To understand the magnitude of change to our profession, we have to understand the societal context. Of all the possible futures, a dystopian scenario is interesting here - I shorten my version after watching Charly Stross’ talk from 34c3 which tells it better: In this scenario, the we is not a harmonic, transhuman, unity. The new we is us and algorithms from us, for us. A dark (in the sense of dark matter) singularity not of eternal life but thoughtlessmutual uncertainty, where biased algorithms and biased, dumbed down or even corrupt, people push each other further into the edges, not becoming market segments but mobs which reinforce themselves. The algorithm is as helpless as their users, because the society and economy around it require the entropy as fuel making regulation impossible.

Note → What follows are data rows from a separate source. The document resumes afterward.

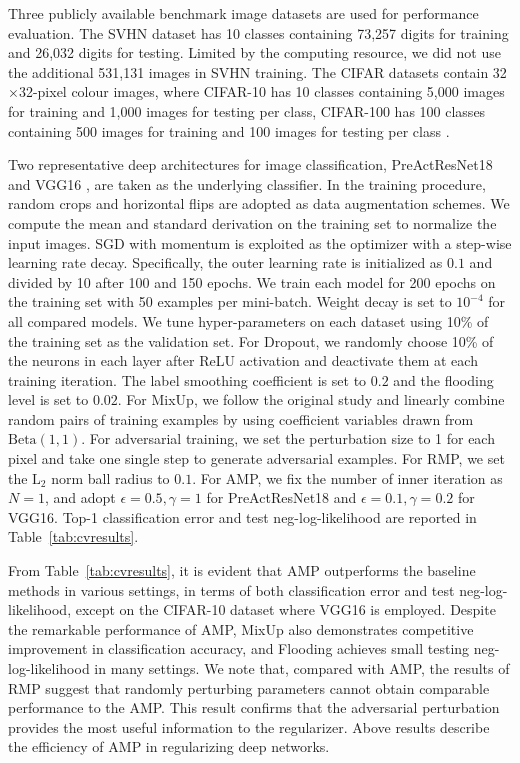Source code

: \documentclass[final]{cvpr}
\begin{document}
Three publicly available benchmark image datasets are used for performance evaluation. The SVHN dataset \cite{netzer2011reading} has 10 classes containing 73,257 digits for training and 26,032 digits for testing. Limited by the computing resource, we did not use the additional 531,131 images in SVHN training. The CIFAR datasets contain 32$\times$32-pixel colour images, where CIFAR-10 has 10 classes containing 5,000 images for training and 1,000 images for testing per class, CIFAR-100 has 100 classes containing 500 images for training and 100 images for testing per class \cite{krizhevsky2009learning}. 

Two representative deep architectures for image classification, PreActResNet18 \cite{he2016identity} and VGG16 \cite{simonyan2015very}, are taken as the underlying classifier. In the training procedure, random crops and horizontal flips are adopted as data augmentation schemes. We compute the mean and standard derivation on the training set to normalize the input images. SGD with momentum is exploited as the optimizer with a step-wise learning rate decay. Specifically, the outer learning rate is initialized as $0.1$ and divided by 10 after 100 and 150 epochs. We train each model for 200 epochs on the training set with 50 examples per mini-batch. Weight decay is set to $10^{-4}$ for all compared models. We tune hyper-parameters on each dataset using 10\% of the training set as the validation set. For Dropout, we randomly choose 10\% of the neurons in each layer after ReLU activation and deactivate them at each training iteration. The label smoothing coefficient is set to $0.2$ and the flooding level is set to $0.02$. For MixUp, we follow the original study \cite{zhang2018mixup} and linearly combine random pairs of training examples by using coefficient variables drawn from $\text{Beta}(1,1)$. For adversarial training, we set the perturbation size to 1 for each pixel and take one single step to generate adversarial examples. For RMP, we set the $\text{L}_2$ norm ball radius to $0.1$. For AMP, we fix the number of inner iteration as $N=1$, and adopt $\epsilon=0.5,\gamma=1$ for PreActResNet18 and $\epsilon=0.1,\gamma=0.2$ for VGG16. Top-1 classification error and test neg-log-likelihood are reported in Table~\ref{tab:cvresults}.

From Table~\ref{tab:cvresults}, it is evident that AMP outperforms the baseline methods in various settings, in terms of both classification error and test neg-log-likelihood, except on the CIFAR-10 dataset where VGG16 is employed. Despite the remarkable performance of AMP, MixUp also demonstrates competitive improvement in classification accuracy, and Flooding achieves small testing neg-log-likelihood in many settings. We note that, compared with AMP, the results of RMP suggest that randomly perturbing parameters cannot obtain comparable performance to the AMP. This result confirms that the adversarial perturbation provides the most useful information to the regularizer. Above results describe the efficiency of AMP in regularizing deep networks.
\end{document}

Quick, personalized, adjustment, unlearning, or one-shot learning, can maybe avoid this scenario - it seems AI is already forgetting easier than us, controlling and optimizing itself faster than us, collaborating and sharing surprising insights nicer than us. In a "thinking fast, thinking slow" model, maybe the human is ought to become the "slow" part - as Nate Silver once put it "complementary roles that computer processing speed and human ingenuity can play in prediction". Instead of turning away, the human needs to be enabled to act.

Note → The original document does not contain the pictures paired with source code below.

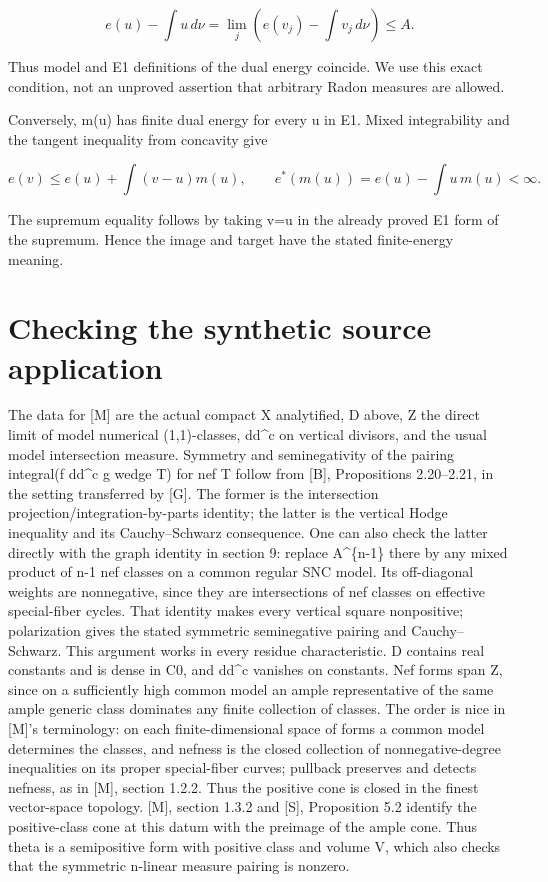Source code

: \documentclass[11pt]{article}
\begin{document}
\[
e(u)-\int u\,d\nu=\lim_j\left(e(v_j)-\int v_j\,d\nu\right)\leq A.
\]

Thus model and E1 definitions of the dual energy coincide. We use this exact condition, not an unproved assertion that arbitrary Radon measures are allowed.

Conversely, m(u) has finite dual energy for every u in E1. Mixed integrability and the tangent inequality from concavity give

\[
e(v)\leq e(u)+\int(v-u)m(u),\qquad
e^*(m(u))=e(u)-\int u\,m(u)<\infty.
\]

The supremum equality follows by taking v=u in the already proved E1 form of the supremum. Hence the image and target have the stated finite-energy meaning.

\section{Checking the synthetic source application}

The data for [M] are the actual compact X analytified, D above, Z the direct limit of model numerical (1,1)-classes, dd\textasciicircum{}c on vertical divisors, and the usual model intersection measure. Symmetry and seminegativity of the pairing integral(f dd\textasciicircum{}c g wedge T) for nef T follow from [B], Propositions 2.20--2.21, in the setting transferred by [G]. The former is the intersection projection/integration-by-parts identity; the latter is the vertical Hodge inequality and its Cauchy--Schwarz consequence. One can also check the latter directly with the graph identity in section 9: replace A\textasciicircum{}\{n-1\} there by any mixed product of n-1 nef classes on a common regular SNC model. Its off-diagonal weights are nonnegative, since they are intersections of nef classes on effective special-fiber cycles. That identity makes every vertical square nonpositive; polarization gives the stated symmetric seminegative pairing and Cauchy--Schwarz. This argument works in every residue characteristic. D contains real constants and is dense in C0, and dd\textasciicircum{}c vanishes on constants. Nef forms span Z, since on a sufficiently high common model an ample representative of the same ample generic class dominates any finite collection of classes. The order is nice in [M]'s terminology: on each finite-dimensional space of forms a common model determines the classes, and nefness is the closed collection of nonnegative-degree inequalities on its proper special-fiber curves; pullback preserves and detects nefness, as in [M], section 1.2.2. Thus the positive cone is closed in the finest vector-space topology. [M], section 1.3.2 and [S], Proposition 5.2 identify the positive-class cone at this datum with the preimage of the ample cone. Thus theta is a semipositive form with positive class and volume V, which also checks that the symmetric n-linear measure pairing is nonzero.
\end{document}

Right now, we train machine learning systems by saying “yes” - soon we will reach the point where transfer is so good that we’ll start saying “no”. That “no” has to be slow enough, it has to be thoughtful, and it has to weigh more than assumed silent consent. We have to introduce reason, empathy and ethics, not only into individual machine learning models, but into the whole system that is driven by technology, into all of the information and the human organizational complex around it.

What excites me about working with systems from an observability, serviceability, and explainability perspective is that we can bring all of that rich knowledge from physics, psychology or sociology, hermeneutics, but also art in, and start reasoning about the overall behaviour, rather than deterministic, imperative requirements. We only have to keep talking to each other - and try to understand.